<<<<
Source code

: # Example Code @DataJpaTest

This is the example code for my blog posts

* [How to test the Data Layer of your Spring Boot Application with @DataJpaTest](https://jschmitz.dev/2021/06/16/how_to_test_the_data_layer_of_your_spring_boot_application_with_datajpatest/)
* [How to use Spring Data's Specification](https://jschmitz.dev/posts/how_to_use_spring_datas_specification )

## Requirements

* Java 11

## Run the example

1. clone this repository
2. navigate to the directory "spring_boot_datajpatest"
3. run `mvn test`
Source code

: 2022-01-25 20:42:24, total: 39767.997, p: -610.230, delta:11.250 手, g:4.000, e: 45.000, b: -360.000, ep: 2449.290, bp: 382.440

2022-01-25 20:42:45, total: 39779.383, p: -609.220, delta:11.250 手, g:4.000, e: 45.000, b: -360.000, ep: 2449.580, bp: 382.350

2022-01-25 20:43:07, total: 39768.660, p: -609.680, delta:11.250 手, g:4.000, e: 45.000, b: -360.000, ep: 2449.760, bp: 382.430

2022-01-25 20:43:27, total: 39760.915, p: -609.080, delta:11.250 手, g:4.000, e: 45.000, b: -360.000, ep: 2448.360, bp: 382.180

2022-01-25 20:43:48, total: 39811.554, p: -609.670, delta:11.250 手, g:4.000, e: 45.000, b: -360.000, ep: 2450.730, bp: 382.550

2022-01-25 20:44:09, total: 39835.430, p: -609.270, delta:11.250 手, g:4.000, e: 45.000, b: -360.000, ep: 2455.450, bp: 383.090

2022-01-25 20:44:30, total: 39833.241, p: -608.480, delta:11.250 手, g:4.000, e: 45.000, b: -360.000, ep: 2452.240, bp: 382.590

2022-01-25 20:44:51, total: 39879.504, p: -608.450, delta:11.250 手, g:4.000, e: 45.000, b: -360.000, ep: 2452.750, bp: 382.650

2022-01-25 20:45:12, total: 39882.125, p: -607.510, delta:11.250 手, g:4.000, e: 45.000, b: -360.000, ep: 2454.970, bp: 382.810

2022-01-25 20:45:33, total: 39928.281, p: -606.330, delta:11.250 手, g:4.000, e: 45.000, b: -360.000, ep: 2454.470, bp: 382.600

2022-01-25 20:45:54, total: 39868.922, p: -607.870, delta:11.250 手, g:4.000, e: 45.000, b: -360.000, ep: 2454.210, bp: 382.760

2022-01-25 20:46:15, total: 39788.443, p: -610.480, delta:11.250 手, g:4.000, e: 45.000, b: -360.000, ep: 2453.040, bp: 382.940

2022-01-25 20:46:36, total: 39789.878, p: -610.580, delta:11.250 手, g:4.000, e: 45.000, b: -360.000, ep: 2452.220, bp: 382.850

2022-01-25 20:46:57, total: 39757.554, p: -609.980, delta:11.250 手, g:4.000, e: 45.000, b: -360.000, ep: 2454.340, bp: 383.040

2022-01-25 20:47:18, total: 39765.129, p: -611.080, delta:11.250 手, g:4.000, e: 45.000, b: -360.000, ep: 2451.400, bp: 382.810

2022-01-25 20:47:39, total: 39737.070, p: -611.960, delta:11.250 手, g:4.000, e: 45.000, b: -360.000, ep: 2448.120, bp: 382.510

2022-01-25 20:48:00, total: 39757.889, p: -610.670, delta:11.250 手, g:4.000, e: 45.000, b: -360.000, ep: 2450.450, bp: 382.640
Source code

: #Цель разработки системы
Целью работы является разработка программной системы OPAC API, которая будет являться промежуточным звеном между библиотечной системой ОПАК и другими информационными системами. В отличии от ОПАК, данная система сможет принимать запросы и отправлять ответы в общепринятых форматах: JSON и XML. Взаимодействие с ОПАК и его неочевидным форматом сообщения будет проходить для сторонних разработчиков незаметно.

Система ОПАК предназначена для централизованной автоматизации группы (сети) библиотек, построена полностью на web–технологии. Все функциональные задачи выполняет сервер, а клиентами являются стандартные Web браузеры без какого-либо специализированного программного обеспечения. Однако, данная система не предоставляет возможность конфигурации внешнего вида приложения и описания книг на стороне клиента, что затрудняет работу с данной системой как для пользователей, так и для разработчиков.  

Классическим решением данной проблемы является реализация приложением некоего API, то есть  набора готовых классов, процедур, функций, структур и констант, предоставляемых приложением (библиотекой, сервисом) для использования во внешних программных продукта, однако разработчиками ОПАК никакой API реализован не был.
>>>>
▸ What is being asked: The response must repeat exactly the lines from the top of the material through the line containing "2. navigate to", both included, with no other output.

▸ Task response:
Source code

: # Example Code @DataJpaTest

This is the example code for my blog posts

* [How to test the Data Layer of your Spring Boot Application with @DataJpaTest](https://jschmitz.dev/2021/06/16/how_to_test_the_data_layer_of_your_spring_boot_application_with_datajpatest/)
* [How to use Spring Data's Specification](https://jschmitz.dev/posts/how_to_use_spring_datas_specification )

## Requirements

* Java 11

## Run the example

1. clone this repository
2. navigate to the directory "spring_boot_datajpatest"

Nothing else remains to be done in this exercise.